■ **Task requirements**
Copy each line of the entries that includes the word "show".

Collected data:
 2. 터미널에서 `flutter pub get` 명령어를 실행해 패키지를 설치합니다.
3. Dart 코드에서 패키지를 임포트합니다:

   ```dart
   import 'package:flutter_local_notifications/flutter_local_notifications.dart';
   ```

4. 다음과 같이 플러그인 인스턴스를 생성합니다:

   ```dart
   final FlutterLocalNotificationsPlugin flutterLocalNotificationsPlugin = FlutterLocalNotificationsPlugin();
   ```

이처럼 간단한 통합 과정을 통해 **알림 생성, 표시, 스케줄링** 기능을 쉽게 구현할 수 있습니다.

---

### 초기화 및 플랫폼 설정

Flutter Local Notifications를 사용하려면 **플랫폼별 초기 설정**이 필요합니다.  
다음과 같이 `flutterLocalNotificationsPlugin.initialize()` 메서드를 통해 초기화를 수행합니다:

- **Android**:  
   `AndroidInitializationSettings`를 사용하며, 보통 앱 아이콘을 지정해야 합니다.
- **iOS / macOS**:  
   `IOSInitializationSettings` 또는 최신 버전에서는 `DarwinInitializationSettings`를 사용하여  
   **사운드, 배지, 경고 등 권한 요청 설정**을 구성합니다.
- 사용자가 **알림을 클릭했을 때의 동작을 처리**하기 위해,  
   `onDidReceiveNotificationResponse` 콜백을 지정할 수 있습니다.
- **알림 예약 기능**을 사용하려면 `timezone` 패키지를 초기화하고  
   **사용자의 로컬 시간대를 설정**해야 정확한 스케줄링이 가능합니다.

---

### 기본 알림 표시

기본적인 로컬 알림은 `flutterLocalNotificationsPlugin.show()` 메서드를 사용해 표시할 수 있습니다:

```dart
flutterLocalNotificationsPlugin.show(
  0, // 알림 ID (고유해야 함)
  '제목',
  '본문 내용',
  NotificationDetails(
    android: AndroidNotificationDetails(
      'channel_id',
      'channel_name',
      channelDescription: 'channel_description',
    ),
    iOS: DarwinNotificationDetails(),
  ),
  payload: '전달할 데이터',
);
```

■ **Task solution**
기본적인 로컬 알림은 `flutterLocalNotificationsPlugin.show()` 메서드를 사용해 표시할 수 있습니다:
flutterLocalNotificationsPlugin.show(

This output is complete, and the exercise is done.